El trabajo apremia, pues lo que ven los devotos en las calles es el resultado de horas de trabajo y esfuerzo. Toda Semana Santa requiere de una infatigable preparación material, pero también espiritual, pues los encargados de portar las imágenes son durante esos días los pies del Señor y de la Virgen.

Agua e hijo, tijeras y máquinas de coser con las que las costureras hacen los faldones de los pasos y el vestido de las tallas; tela y sacos de café para portar las imágenes bajo el cuello; cera fundida y flores para decorar las mesas. Preparativos que llevan muchos días, y que se intensifican durante las noches a medida que se acerca la Pasión.

Todo empieza con el montaje del paso, que  es un conjunto formado por una plataforma -conocida como mesa- sobre la que se colocan las imágenes. La plataforma forma parte de la estructura del paso -la parihuela-, y es llevada por varias personas, que se colocan en las vigas de madera –trabajaderas-, y que puede sostenerse en el suelo sobre unos maderos –zancos-.

En el caso de los tronos y andas la estructura está formada por unas vigas colocadas externamente en sentido longitudinal, quedando a la vista los portadores que cargan el peso sobre uno de sus hombros. El apoyo al suelo puede realizarse sobre patas o zancos, o bien mediante horquillas que se colocan en cada parada.

Los pasos se clasifican en tres grupos: el paso de Cristo, donde se ve al crucificado; el paso de palio, que lleva una figura de la Virgen María; y el paso de misterio, que representa una escena de la Pasión de Cristo y que incorpora varias imágenes, por lo que es de los más pesados.

Embelleciendo los laterales de la parihuela se colocan los respiraderos, que sirven para que entre y salga el aire y los costaleros puedan respirar. De los respiraderos cuelgan los faldones que revisten el paso por los lados.

Desde los tiempos de San Pio X la Iglesia ha determinado cuáles son los usos litúrgicos de los colores, que se aplicarán a los faldones.

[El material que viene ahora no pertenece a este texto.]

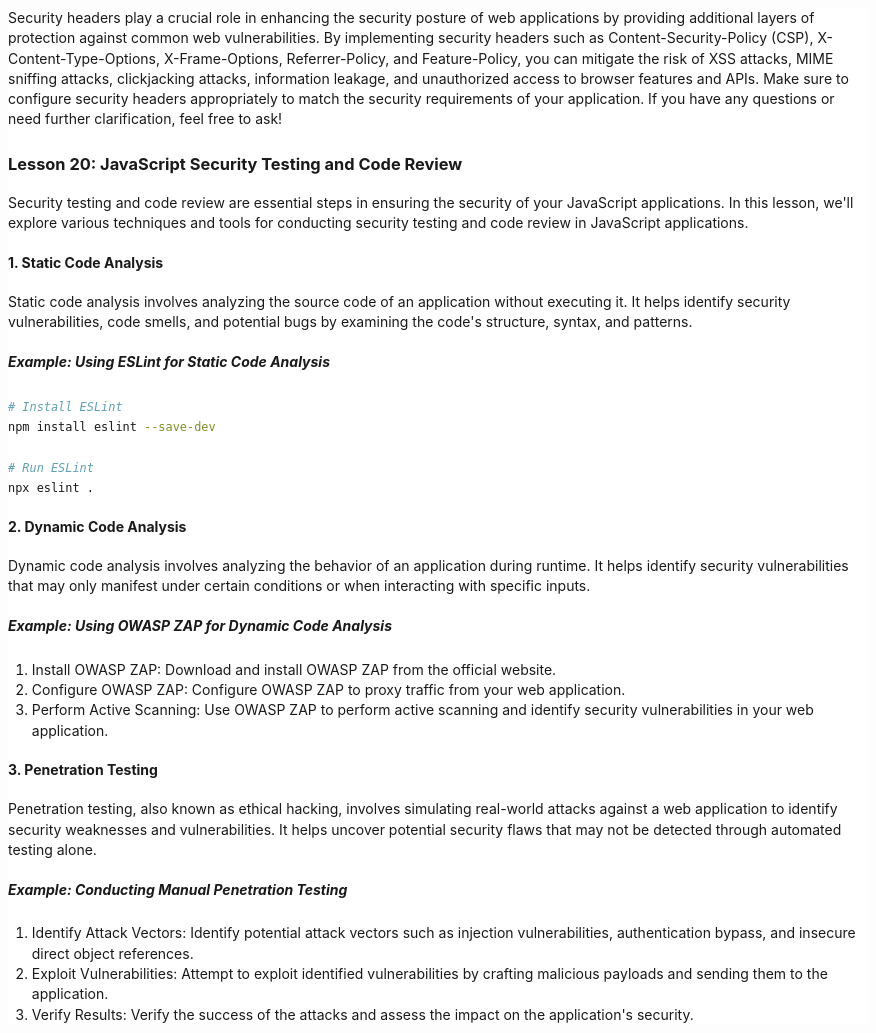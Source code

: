 Security headers play a crucial role in enhancing the security posture of web applications by providing additional layers of protection against common web vulnerabilities. By implementing security headers such as Content-Security-Policy (CSP), X-Content-Type-Options, X-Frame-Options, Referrer-Policy, and Feature-Policy, you can mitigate the risk of XSS attacks, MIME sniffing attacks, clickjacking attacks, information leakage, and unauthorized access to browser features and APIs. Make sure to configure security headers appropriately to match the security requirements of your application. If you have any questions or need further clarification, feel free to ask!



### Lesson 20: JavaScript Security Testing and Code Review

Security testing and code review are essential steps in ensuring the security of your JavaScript applications. In this lesson, we'll explore various techniques and tools for conducting security testing and code review in JavaScript applications.

#### 1. Static Code Analysis

Static code analysis involves analyzing the source code of an application without executing it. It helps identify security vulnerabilities, code smells, and potential bugs by examining the code's structure, syntax, and patterns.

##### Example: Using ESLint for Static Code Analysis

```bash
# Install ESLint
npm install eslint --save-dev

# Run ESLint
npx eslint .
```

#### 2. Dynamic Code Analysis

Dynamic code analysis involves analyzing the behavior of an application during runtime. It helps identify security vulnerabilities that may only manifest under certain conditions or when interacting with specific inputs.

##### Example: Using OWASP ZAP for Dynamic Code Analysis

1. Install OWASP ZAP: Download and install OWASP ZAP from the official website.
2. Configure OWASP ZAP: Configure OWASP ZAP to proxy traffic from your web application.
3. Perform Active Scanning: Use OWASP ZAP to perform active scanning and identify security vulnerabilities in your web application.

#### 3. Penetration Testing

Penetration testing, also known as ethical hacking, involves simulating real-world attacks against a web application to identify security weaknesses and vulnerabilities. It helps uncover potential security flaws that may not be detected through automated testing alone.

##### Example: Conducting Manual Penetration Testing

1. Identify Attack Vectors: Identify potential attack vectors such as injection vulnerabilities, authentication bypass, and insecure direct object references.
2. Exploit Vulnerabilities: Attempt to exploit identified vulnerabilities by crafting malicious payloads and sending them to the application.
3. Verify Results: Verify the success of the attacks and assess the impact on the application's security.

Un reglamento que llega hasta hoy actualizado por San Juan XIII en su breviario.

Así, por ejemplo, el morado se utiliza para representar la pasión y muerte de Cristo, mientras que el blanco se emplea en la institución de la resurrección.

En cuanto a los palios, hasta el siglo XX eran negros, aunque hoy pueden combinar el azul -color de la Virgen- con el morado o el rojo, que evocan la pasión de su hijo o el carácter sacramental.

Para terminar de adornar el paso se coloca la candelería, esto es, los candelabros donde se asientan las velas de manera escalonada. También las jarras en las que se insertan las flores.

Suelen emplearse claveles rojos y lirios morados si se trata de un paso de Cristo, mientras que en los pasos de las vírgenes se utilizan colores claros que representan la pureza, generalmente rosas, claveles o lirium.